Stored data
------------------------------------------------------------

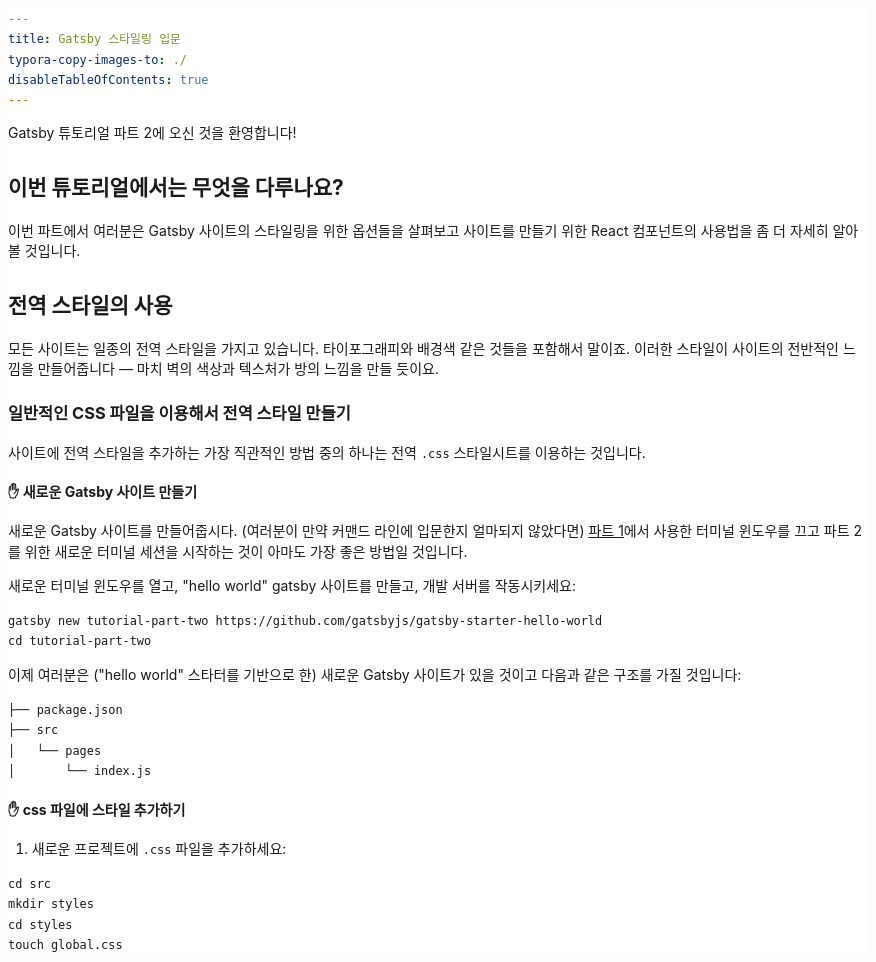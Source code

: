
 ```yaml
---
title: Gatsby 스타일링 입문
typora-copy-images-to: ./
disableTableOfContents: true
---
```






Gatsby 튜토리얼 파트 2에 오신 것을 환영합니다!

## 이번 튜토리얼에서는 무엇을 다루나요?

이번 파트에서 여러분은 Gatsby 사이트의 스타일링을 위한 옵션들을 살펴보고 사이트를 만들기 위한 React 컴포넌트의 사용법을 좀 더 자세히 알아볼 것입니다.

## 전역 스타일의 사용

모든 사이트는 일종의 전역 스타일을 가지고 있습니다. 타이포그래피와 배경색 같은 것들을 포함해서 말이죠. 이러한 스타일이 사이트의 전반적인 느낌을 만들어줍니다 — 마치 벽의 색상과 텍스처가 방의 느낌을 만들 듯이요.

### 일반적인 CSS 파일을 이용해서 전역 스타일 만들기

사이트에 전역 스타일을 추가하는 가장 직관적인 방법 중의 하나는 전역 `.css` 스타일시트를 이용하는 것입니다.

#### ✋ 새로운 Gatsby 사이트 만들기

새로운 Gatsby 사이트를 만들어줍시다. (여러분이 만약 커맨드 라인에 입문한지 얼마되지 않았다면) [파트 1](/tutorial/part-one/)에서 사용한 터미널 윈도우를 끄고 파트 2를 위한 새로운 터미널 세션을 시작하는 것이 아마도 가장 좋은 방법일 것입니다. 

새로운 터미널 윈도우를 열고, "hello world" gatsby 사이트를 만들고, 개발 서버를 작동시키세요:

```shell
gatsby new tutorial-part-two https://github.com/gatsbyjs/gatsby-starter-hello-world
cd tutorial-part-two
```

이제 여러분은 ("hello world" 스타터를 기반으로 한) 새로운 Gatsby 사이트가 있을 것이고 다음과 같은 구조를 가질 것입니다:

```text
├── package.json
├── src
│   └── pages
│       └── index.js
```

#### ✋ css 파일에 스타일 추가하기

1. 새로운 프로젝트에 `.css` 파일을 추가하세요:

```shell
cd src
mkdir styles
cd styles
touch global.css
```
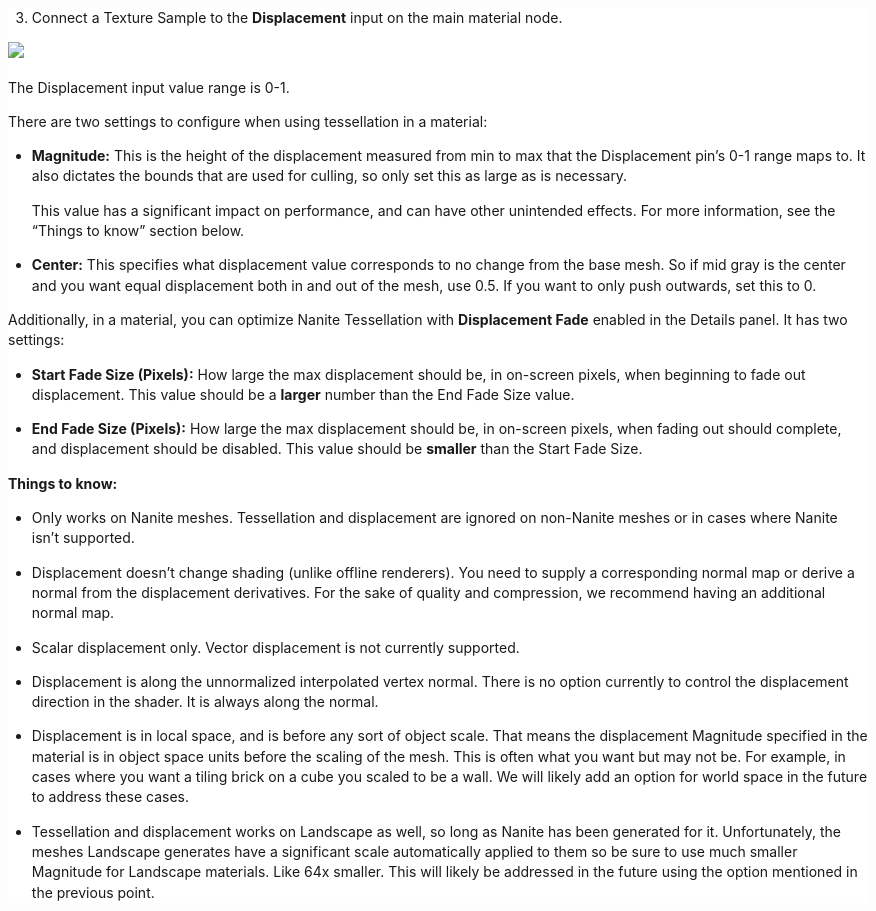 3.  Connect a Texture Sample to the **Displacement** input on the main material node.
    

[![](https://dev.epicgames.com/community/api/documentation/image/71b68e59-4155-497d-b78b-40927fd9df88?resizing_type=fit)](https://dev.epicgames.com/community/api/documentation/image/71b68e59-4155-497d-b78b-40927fd9df88?resizing_type=fit)

The Displacement input value range is 0-1.

There are two settings to configure when using tessellation in a material:

-   **Magnitude:** This is the height of the displacement measured from min to max that the Displacement pin’s 0-1 range maps to. It also dictates the bounds that are used for culling, so only set this as large as is necessary.
    
    This value has a significant impact on performance, and can have other unintended effects. For more information, see the “Things to know” section below.
    
-   **Center:** This specifies what displacement value corresponds to no change from the base mesh. So if mid gray is the center and you want equal displacement both in and out of the mesh, use 0.5. If you want to only push outwards, set this to 0.
    

Additionally, in a material, you can optimize Nanite Tessellation with **Displacement Fade** enabled in the Details panel. It has two settings:

-   **Start Fade Size (Pixels):** How large the max displacement should be, in on-screen pixels, when beginning to fade out displacement. This value should be a **larger** number than the End Fade Size value.
    
-   **End Fade Size (Pixels):** How large the max displacement should be, in on-screen pixels, when fading out should complete, and displacement should be disabled. This value should be **smaller** than the Start Fade Size.
    

**Things to know:**

-   Only works on Nanite meshes. Tessellation and displacement are ignored on non-Nanite meshes or in cases where Nanite isn’t supported.
    
-   Displacement doesn’t change shading (unlike offline renderers). You need to supply a corresponding normal map or derive a normal from the displacement derivatives. For the sake of quality and compression, we recommend having an additional normal map.
    
-   Scalar displacement only. Vector displacement is not currently supported.
    
-   Displacement is along the unnormalized interpolated vertex normal. There is no option currently to control the displacement direction in the shader. It is always along the normal.
    
-   Displacement is in local space, and is before any sort of object scale. That means the displacement Magnitude specified in the material is in object space units before the scaling of the mesh. This is often what you want but may not be. For example, in cases where you want a tiling brick on a cube you scaled to be a wall. We will likely add an option for world space in the future to address these cases.
    
-   Tessellation and displacement works on Landscape as well, so long as Nanite has been generated for it. Unfortunately, the meshes Landscape generates have a significant scale automatically applied to them so be sure to use much smaller Magnitude for Landscape materials. Like 64x smaller. This will likely be addressed in the future using the option mentioned in the previous point.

------------------------------------------------------------

» **Description of the task**
Line by line, print the records exactly, leaving the pictures behind.

» **Exercise output**
Source code

:
 ```yaml
---
title: Gatsby 스타일링 입문
typora-copy-images-to: ./
disableTableOfContents: true
---
```






Gatsby 튜토리얼 파트 2에 오신 것을 환영합니다!

## 이번 튜토리얼에서는 무엇을 다루나요?

이번 파트에서 여러분은 Gatsby 사이트의 스타일링을 위한 옵션들을 살펴보고 사이트를 만들기 위한 React 컴포넌트의 사용법을 좀 더 자세히 알아볼 것입니다.

## 전역 스타일의 사용

모든 사이트는 일종의 전역 스타일을 가지고 있습니다. 타이포그래피와 배경색 같은 것들을 포함해서 말이죠. 이러한 스타일이 사이트의 전반적인 느낌을 만들어줍니다 — 마치 벽의 색상과 텍스처가 방의 느낌을 만들 듯이요.

### 일반적인 CSS 파일을 이용해서 전역 스타일 만들기

사이트에 전역 스타일을 추가하는 가장 직관적인 방법 중의 하나는 전역 `.css` 스타일시트를 이용하는 것입니다.

#### ✋ 새로운 Gatsby 사이트 만들기

새로운 Gatsby 사이트를 만들어줍시다. (여러분이 만약 커맨드 라인에 입문한지 얼마되지 않았다면) [파트 1](/tutorial/part-one/)에서 사용한 터미널 윈도우를 끄고 파트 2를 위한 새로운 터미널 세션을 시작하는 것이 아마도 가장 좋은 방법일 것입니다. 

새로운 터미널 윈도우를 열고, "hello world" gatsby 사이트를 만들고, 개발 서버를 작동시키세요:

```shell
gatsby new tutorial-part-two https://github.com/gatsbyjs/gatsby-starter-hello-world
cd tutorial-part-two
```

이제 여러분은 ("hello world" 스타터를 기반으로 한) 새로운 Gatsby 사이트가 있을 것이고 다음과 같은 구조를 가질 것입니다:

```text
├── package.json
├── src
│   └── pages
│       └── index.js
```

#### ✋ css 파일에 스타일 추가하기

1. 새로운 프로젝트에 `.css` 파일을 추가하세요:

```shell
cd src
mkdir styles
cd styles
touch global.css
```
 3.  Connect a Texture Sample to the **Displacement** input on the main material node.
    

[![](https://dev.epicgames.com/community/api/documentation/image/71b68e59-4155-497d-b78b-40927fd9df88?resizing_type=fit)](https://dev.epicgames.com/community/api/documentation/image/71b68e59-4155-497d-b78b-40927fd9df88?resizing_type=fit)

The Displacement input value range is 0-1.

There are two settings to configure when using tessellation in a material:

-   **Magnitude:** This is the height of the displacement measured from min to max that the Displacement pin’s 0-1 range maps to. It also dictates the bounds that are used for culling, so only set this as large as is necessary.
    
    This value has a significant impact on performance, and can have other unintended effects. For more information, see the “Things to know” section below.
    
-   **Center:** This specifies what displacement value corresponds to no change from the base mesh. So if mid gray is the center and you want equal displacement both in and out of the mesh, use 0.5. If you want to only push outwards, set this to 0.
    

Additionally, in a material, you can optimize Nanite Tessellation with **Displacement Fade** enabled in the Details panel. It has two settings:

-   **Start Fade Size (Pixels):** How large the max displacement should be, in on-screen pixels, when beginning to fade out displacement. This value should be a **larger** number than the End Fade Size value.
    
-   **End Fade Size (Pixels):** How large the max displacement should be, in on-screen pixels, when fading out should complete, and displacement should be disabled. This value should be **smaller** than the Start Fade Size.
    

**Things to know:**

-   Only works on Nanite meshes. Tessellation and displacement are ignored on non-Nanite meshes or in cases where Nanite isn’t supported.
    
-   Displacement doesn’t change shading (unlike offline renderers). You need to supply a corresponding normal map or derive a normal from the displacement derivatives. For the sake of quality and compression, we recommend having an additional normal map.
    
-   Scalar displacement only. Vector displacement is not currently supported.
    
-   Displacement is along the unnormalized interpolated vertex normal. There is no option currently to control the displacement direction in the shader. It is always along the normal.
    
-   Displacement is in local space, and is before any sort of object scale. That means the displacement Magnitude specified in the material is in object space units before the scaling of the mesh. This is often what you want but may not be. For example, in cases where you want a tiling brick on a cube you scaled to be a wall. We will likely add an option for world space in the future to address these cases.
    
-   Tessellation and displacement works on Landscape as well, so long as Nanite has been generated for it. Unfortunately, the meshes Landscape generates have a significant scale automatically applied to them so be sure to use much smaller Magnitude for Landscape materials. Like 64x smaller. This will likely be addressed in the future using the option mentioned in the previous point.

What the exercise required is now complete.